*WHAT THE TASK REQUIRES*. Only the lines below starting at the one containing "### Behavior validation" and ending at the one containing "Before you begin, ensure" belong in the answer, each copied exactly.

Records excerpted from a collection:
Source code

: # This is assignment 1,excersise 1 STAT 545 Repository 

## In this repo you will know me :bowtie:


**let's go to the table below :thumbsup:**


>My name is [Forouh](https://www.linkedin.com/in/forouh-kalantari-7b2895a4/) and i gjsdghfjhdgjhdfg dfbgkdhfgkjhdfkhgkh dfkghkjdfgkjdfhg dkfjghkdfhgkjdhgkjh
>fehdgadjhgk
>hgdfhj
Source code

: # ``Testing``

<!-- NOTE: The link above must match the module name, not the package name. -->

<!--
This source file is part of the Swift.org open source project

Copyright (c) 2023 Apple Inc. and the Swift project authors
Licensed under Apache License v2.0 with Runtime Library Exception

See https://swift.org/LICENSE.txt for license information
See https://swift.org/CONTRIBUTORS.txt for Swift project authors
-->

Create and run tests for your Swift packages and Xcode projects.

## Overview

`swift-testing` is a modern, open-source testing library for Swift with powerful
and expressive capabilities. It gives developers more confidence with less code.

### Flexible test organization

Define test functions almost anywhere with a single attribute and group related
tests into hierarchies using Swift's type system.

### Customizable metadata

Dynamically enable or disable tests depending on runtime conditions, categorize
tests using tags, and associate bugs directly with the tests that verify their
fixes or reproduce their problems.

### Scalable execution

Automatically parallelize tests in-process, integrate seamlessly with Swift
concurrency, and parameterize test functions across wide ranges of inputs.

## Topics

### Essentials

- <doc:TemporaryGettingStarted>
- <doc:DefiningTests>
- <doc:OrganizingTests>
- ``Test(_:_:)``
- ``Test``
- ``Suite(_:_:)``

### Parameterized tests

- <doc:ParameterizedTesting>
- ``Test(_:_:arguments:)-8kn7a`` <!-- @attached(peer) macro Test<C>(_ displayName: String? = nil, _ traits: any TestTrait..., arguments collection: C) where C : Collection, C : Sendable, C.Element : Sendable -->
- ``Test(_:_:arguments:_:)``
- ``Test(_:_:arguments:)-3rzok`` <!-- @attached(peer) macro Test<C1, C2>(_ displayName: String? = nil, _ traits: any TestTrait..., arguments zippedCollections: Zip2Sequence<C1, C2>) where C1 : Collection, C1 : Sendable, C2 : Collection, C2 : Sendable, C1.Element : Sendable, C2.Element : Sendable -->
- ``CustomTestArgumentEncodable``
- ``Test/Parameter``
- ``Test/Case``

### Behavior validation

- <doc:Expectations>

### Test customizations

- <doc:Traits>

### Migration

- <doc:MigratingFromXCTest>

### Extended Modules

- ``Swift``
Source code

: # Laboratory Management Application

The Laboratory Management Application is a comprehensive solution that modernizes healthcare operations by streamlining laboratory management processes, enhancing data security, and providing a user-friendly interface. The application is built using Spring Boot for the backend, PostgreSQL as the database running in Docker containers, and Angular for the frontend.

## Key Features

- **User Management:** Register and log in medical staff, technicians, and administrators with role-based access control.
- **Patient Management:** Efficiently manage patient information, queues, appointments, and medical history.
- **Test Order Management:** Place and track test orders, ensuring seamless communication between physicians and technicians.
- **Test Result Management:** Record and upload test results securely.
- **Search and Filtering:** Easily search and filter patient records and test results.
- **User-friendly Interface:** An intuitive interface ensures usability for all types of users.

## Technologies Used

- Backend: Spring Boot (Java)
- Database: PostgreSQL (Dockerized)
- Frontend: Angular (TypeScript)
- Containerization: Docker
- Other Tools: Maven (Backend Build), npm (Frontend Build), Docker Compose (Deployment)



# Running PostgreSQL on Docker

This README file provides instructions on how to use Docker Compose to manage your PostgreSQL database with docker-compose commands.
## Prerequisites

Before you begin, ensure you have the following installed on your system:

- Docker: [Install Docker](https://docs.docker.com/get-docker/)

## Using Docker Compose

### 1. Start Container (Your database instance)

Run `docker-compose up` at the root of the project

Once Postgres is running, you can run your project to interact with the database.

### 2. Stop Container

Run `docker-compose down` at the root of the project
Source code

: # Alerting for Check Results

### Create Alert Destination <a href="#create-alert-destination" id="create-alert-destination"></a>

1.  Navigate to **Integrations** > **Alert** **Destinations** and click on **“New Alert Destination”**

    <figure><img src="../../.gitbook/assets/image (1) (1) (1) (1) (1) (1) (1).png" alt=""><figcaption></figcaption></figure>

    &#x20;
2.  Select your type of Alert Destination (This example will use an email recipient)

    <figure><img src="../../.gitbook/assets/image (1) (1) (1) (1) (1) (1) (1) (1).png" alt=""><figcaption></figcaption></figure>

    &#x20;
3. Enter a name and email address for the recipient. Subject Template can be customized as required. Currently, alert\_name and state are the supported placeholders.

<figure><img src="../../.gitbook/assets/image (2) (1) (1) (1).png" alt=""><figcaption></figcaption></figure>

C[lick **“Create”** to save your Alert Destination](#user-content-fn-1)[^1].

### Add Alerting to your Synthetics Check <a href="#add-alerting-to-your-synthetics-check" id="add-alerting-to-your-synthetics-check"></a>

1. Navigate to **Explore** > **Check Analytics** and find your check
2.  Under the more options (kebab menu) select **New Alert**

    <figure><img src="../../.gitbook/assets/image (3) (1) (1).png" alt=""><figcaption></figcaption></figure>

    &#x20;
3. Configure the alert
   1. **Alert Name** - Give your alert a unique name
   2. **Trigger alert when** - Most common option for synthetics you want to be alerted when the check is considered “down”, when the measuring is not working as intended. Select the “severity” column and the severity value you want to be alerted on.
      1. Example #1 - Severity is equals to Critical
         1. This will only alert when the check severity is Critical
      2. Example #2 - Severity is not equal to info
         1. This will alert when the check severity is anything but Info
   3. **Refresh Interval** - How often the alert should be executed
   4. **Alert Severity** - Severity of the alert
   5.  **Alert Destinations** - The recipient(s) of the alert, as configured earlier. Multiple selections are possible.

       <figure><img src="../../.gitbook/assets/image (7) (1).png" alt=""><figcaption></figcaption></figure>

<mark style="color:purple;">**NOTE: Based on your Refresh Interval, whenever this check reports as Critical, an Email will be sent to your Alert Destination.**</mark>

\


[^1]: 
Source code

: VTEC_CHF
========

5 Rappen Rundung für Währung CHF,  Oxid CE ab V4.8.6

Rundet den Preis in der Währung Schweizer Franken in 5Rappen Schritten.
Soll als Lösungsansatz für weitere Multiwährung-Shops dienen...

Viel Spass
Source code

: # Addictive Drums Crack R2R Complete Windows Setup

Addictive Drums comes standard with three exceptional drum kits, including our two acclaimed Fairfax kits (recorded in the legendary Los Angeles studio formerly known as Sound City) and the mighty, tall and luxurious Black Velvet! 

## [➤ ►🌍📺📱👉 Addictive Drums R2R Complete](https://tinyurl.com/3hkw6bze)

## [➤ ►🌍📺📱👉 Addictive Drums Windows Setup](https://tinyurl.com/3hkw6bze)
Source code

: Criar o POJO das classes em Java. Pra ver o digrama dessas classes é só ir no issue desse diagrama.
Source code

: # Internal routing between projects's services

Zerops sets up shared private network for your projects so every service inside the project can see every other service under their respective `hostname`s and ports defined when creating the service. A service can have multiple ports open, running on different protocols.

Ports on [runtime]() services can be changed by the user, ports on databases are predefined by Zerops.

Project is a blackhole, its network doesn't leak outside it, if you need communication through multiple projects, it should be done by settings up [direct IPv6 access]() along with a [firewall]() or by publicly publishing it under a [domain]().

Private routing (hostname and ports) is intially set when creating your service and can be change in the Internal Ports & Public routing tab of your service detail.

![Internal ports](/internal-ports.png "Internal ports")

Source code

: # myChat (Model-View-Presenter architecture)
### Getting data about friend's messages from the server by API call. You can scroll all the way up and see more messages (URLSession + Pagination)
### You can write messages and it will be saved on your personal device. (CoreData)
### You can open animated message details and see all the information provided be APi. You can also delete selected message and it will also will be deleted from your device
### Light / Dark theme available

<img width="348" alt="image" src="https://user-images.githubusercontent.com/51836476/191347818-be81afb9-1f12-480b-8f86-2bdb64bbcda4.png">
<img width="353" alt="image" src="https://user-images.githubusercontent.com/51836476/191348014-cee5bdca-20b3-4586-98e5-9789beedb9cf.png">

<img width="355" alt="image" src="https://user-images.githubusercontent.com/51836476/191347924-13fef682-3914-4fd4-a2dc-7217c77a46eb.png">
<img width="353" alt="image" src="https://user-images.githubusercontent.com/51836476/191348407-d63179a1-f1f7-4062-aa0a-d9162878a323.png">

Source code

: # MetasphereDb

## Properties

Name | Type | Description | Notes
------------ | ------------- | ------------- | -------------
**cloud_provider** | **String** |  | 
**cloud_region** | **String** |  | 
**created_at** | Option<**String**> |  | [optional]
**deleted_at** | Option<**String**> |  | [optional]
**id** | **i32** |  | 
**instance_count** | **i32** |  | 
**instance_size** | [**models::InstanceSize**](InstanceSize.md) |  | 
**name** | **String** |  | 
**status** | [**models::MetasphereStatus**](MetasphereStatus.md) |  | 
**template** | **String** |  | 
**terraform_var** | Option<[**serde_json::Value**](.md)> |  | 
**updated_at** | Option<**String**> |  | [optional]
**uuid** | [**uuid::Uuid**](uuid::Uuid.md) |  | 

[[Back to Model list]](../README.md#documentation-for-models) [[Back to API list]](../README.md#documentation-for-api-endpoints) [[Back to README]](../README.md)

*PROBLEM SOLUTION*.
### Behavior validation

- <doc:Expectations>

### Test customizations

- <doc:Traits>

### Migration

- <doc:MigratingFromXCTest>

### Extended Modules

- ``Swift``
Source code

: # Laboratory Management Application

The Laboratory Management Application is a comprehensive solution that modernizes healthcare operations by streamlining laboratory management processes, enhancing data security, and providing a user-friendly interface. The application is built using Spring Boot for the backend, PostgreSQL as the database running in Docker containers, and Angular for the frontend.

## Key Features

- **User Management:** Register and log in medical staff, technicians, and administrators with role-based access control.
- **Patient Management:** Efficiently manage patient information, queues, appointments, and medical history.
- **Test Order Management:** Place and track test orders, ensuring seamless communication between physicians and technicians.
- **Test Result Management:** Record and upload test results securely.
- **Search and Filtering:** Easily search and filter patient records and test results.
- **User-friendly Interface:** An intuitive interface ensures usability for all types of users.

## Technologies Used

- Backend: Spring Boot (Java)
- Database: PostgreSQL (Dockerized)
- Frontend: Angular (TypeScript)
- Containerization: Docker
- Other Tools: Maven (Backend Build), npm (Frontend Build), Docker Compose (Deployment)



# Running PostgreSQL on Docker

This README file provides instructions on how to use Docker Compose to manage your PostgreSQL database with docker-compose commands.
## Prerequisites

Before you begin, ensure you have the following installed on your system:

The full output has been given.